Отец, рассказывала мать, так мечтал о мальчике, что с девчонкой вообще не знал, что поделать, совсем не то, что с родившимся двумя годами позже сыном, Карлом-Хайнцем. И действительно, ни на одной из фотографий его не увидишь в физическом соприкосновении с дочерью, ни за ручку, ни на руках, ни на коленях. Много позже, сестра лежала в больнице, уже и говорила с трудом, она сказала: наш отец, - она всегда говорила о "нашем" отце, "нашей" матери, что, видимо, должно было связать нас не только грамматически, - наш отец всегда меня недолюбливал. В отличие от Карла-Хайнца. Но тот и вправду был вылитый папа. Сестра так и выросла в его тени. Ее желаний почти не замечали, даже мать, обычно такая благорасположенная и справедливая. Сестра, кстати, была на нее похожа, только более темная - волосы почти смоляные, глаза темно-карие.
- На цыганенка похожа, - сказал как-то сосед, когда ее, еще совсем малышкой, увидел. Мать была возмущена и с соседом с тех пор не здоровалась.

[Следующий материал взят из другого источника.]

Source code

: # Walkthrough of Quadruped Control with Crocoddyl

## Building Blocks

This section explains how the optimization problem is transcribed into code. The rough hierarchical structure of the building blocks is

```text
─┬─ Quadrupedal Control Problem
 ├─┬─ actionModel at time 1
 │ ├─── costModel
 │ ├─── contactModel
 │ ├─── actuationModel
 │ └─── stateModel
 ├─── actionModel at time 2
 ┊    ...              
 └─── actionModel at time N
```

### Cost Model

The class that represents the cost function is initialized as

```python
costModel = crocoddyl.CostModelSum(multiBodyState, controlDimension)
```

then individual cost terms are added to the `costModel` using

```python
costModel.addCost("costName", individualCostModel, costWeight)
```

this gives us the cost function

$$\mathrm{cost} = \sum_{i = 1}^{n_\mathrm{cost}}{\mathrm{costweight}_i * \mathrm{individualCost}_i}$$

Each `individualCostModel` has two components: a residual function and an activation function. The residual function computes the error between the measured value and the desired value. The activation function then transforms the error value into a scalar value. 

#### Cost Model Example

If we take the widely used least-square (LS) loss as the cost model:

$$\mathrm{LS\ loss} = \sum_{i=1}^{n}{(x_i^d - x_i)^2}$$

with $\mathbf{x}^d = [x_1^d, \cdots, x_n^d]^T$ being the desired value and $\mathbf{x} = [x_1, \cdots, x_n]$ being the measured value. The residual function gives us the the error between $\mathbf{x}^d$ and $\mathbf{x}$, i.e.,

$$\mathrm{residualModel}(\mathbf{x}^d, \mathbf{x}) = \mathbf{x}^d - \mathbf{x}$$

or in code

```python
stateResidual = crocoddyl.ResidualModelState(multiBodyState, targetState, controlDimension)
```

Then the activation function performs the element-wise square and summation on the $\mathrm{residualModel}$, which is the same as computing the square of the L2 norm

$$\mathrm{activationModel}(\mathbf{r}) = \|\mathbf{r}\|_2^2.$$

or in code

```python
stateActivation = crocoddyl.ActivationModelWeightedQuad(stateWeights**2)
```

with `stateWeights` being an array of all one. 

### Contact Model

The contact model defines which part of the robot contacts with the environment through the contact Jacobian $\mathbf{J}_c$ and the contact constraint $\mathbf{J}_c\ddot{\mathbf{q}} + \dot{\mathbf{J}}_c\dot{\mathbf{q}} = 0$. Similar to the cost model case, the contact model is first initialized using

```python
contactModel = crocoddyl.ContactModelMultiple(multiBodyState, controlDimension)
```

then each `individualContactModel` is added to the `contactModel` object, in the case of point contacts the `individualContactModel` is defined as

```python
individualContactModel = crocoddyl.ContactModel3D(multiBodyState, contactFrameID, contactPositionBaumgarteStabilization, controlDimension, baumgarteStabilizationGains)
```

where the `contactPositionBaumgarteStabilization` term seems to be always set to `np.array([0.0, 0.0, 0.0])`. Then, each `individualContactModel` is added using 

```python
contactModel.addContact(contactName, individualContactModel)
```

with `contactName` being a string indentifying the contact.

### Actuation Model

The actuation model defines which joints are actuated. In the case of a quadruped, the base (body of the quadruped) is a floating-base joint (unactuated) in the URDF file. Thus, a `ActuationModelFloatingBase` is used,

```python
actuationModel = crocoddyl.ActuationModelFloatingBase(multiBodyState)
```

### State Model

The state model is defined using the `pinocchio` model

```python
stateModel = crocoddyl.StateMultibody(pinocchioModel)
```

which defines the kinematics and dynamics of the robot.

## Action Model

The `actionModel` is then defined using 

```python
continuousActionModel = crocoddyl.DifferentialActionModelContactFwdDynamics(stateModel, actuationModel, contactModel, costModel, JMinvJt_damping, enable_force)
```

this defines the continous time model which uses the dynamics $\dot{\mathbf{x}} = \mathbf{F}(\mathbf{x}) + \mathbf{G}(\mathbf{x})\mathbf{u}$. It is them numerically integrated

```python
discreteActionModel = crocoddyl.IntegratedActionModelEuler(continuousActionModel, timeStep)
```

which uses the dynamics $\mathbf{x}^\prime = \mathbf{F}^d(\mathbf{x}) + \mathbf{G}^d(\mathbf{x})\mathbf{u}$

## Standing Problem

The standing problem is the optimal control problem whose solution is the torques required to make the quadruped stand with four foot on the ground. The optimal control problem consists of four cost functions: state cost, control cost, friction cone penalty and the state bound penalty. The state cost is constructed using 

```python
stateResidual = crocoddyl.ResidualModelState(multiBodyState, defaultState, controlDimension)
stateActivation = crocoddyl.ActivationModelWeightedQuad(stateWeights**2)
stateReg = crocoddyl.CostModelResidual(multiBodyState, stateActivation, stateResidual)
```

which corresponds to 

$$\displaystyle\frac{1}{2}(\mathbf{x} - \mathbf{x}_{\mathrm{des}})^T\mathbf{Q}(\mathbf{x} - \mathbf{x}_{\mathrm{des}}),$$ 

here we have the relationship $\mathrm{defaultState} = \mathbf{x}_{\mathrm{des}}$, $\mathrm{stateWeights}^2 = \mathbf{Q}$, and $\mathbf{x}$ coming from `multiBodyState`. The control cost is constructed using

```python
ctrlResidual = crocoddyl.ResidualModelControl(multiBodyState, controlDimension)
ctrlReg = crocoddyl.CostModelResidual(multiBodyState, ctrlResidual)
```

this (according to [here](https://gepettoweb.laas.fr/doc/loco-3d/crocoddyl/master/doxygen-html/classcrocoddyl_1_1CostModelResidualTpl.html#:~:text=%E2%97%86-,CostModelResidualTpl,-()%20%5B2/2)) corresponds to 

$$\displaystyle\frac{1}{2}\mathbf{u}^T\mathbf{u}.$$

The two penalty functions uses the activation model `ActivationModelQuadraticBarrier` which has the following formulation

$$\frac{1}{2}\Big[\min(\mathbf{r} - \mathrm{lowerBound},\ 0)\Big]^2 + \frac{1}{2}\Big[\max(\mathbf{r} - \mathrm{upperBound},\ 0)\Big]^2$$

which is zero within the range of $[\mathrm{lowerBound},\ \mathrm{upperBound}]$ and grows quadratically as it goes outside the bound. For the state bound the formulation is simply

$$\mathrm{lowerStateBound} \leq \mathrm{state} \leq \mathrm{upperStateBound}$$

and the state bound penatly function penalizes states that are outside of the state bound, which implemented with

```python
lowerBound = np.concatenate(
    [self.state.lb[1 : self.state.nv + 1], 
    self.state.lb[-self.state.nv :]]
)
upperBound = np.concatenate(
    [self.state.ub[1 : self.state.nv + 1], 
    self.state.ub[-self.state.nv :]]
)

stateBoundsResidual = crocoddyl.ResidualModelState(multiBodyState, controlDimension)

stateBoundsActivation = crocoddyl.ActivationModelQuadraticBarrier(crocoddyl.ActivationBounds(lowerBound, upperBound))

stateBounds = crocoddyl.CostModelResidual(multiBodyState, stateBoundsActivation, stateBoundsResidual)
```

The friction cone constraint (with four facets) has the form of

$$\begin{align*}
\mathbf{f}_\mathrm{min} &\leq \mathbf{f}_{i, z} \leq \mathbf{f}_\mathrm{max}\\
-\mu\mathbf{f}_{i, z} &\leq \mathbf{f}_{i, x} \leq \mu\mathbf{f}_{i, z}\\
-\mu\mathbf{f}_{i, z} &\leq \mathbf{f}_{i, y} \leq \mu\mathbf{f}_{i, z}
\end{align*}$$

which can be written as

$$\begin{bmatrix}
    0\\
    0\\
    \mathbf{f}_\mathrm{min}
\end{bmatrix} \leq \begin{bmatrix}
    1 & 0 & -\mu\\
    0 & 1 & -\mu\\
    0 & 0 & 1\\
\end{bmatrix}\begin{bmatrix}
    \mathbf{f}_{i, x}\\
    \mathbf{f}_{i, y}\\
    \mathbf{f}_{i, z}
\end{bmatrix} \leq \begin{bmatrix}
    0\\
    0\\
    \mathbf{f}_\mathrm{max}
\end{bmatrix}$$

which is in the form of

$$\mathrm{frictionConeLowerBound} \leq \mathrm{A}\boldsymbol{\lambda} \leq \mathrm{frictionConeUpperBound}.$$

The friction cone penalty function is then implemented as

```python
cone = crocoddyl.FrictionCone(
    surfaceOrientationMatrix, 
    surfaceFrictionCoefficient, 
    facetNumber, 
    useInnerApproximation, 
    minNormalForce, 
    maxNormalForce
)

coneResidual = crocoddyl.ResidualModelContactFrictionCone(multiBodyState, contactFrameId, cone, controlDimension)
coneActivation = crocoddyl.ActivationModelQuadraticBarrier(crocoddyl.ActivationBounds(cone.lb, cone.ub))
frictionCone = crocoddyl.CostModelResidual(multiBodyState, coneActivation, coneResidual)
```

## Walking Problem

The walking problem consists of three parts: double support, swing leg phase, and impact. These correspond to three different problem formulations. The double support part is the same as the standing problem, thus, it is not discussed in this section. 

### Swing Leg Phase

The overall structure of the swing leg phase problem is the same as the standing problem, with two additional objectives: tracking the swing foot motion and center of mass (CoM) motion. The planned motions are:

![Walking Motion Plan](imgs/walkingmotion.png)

Ну а последненький? Волосы светло-русые, по фигуре в отца, похож на него и формой головы, и линией шеи, и вихром на затылке, и формой рук, но глаза от матери, карие, - да, это я.
Ханне Лора - именно так, с заглавных букв и по отдельности, требовала она писать свое имя, как
будто необычность написания способна служить подтверждением ее неповторимости. Она не смогла выработать в себе стержня, чтобы уметь настоять на своем и вообще чего-то добиваться в жизни. После школы окончила курсы домохозяек, потом исполняла трудовую повинность. И чуть было не утонула. Вожатая спихнула ее в самое глубокое место бассейна: в суровые военные годы подобный способ обучения плаванию считался наиболее эффективным. Сестра заорала, захлебнулась, ушла под воду, вынырнула ненадолго, потом окончательно пошла ко дну. Ее спас инструктор.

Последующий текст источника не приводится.